#### [ACTIVITY]
Tally how many lines in the data hold the word "quantum", and give the result with no other text.

#### [INPUT DATA]
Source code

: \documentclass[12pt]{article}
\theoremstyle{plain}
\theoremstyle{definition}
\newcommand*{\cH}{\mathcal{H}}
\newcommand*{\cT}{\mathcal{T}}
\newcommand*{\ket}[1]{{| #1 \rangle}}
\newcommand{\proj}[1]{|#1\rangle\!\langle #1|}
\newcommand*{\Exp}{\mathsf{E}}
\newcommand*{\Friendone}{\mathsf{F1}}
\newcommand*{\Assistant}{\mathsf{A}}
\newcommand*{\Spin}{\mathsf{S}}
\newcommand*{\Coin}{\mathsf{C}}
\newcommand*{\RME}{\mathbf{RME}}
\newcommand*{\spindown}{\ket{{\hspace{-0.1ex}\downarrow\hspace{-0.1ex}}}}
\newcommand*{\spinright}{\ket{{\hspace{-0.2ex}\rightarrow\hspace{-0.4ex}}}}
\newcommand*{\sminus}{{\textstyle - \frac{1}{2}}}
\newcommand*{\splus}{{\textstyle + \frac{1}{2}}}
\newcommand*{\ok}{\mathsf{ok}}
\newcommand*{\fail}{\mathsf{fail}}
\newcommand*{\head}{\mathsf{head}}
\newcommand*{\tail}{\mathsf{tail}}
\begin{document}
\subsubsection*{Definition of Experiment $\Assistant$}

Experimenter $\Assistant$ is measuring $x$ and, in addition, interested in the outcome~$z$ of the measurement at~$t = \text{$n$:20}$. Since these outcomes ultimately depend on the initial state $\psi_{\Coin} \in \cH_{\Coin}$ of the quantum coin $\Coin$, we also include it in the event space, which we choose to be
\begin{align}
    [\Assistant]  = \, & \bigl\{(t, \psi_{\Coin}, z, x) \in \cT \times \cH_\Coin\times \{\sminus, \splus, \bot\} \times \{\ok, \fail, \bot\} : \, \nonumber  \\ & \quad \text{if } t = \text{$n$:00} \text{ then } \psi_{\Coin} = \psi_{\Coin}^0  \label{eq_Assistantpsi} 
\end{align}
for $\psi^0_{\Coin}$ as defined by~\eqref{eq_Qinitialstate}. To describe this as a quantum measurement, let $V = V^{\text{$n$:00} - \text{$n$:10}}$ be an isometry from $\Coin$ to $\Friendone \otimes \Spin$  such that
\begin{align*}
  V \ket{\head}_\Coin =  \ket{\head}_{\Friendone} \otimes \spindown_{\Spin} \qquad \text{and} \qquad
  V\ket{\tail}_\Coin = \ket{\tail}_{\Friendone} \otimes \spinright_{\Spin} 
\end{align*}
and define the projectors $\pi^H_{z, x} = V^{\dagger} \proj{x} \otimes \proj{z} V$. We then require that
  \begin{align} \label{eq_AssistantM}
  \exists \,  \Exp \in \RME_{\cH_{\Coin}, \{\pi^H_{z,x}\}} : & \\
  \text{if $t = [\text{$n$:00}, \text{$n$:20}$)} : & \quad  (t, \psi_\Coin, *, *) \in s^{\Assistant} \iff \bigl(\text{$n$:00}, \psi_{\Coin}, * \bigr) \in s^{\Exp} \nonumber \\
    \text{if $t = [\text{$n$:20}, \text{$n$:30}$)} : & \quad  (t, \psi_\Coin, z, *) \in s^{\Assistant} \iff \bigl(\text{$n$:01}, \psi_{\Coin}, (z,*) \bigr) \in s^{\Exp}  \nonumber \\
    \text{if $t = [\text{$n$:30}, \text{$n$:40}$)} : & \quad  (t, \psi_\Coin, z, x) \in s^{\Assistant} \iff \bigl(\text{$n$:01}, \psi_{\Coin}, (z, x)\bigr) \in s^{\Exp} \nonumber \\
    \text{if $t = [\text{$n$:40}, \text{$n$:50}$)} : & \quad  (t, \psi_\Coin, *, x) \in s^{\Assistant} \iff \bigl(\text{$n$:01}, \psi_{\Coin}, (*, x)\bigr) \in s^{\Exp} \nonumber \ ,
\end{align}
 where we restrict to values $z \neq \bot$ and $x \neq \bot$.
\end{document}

#### [EXERCISE SOLUTION]
2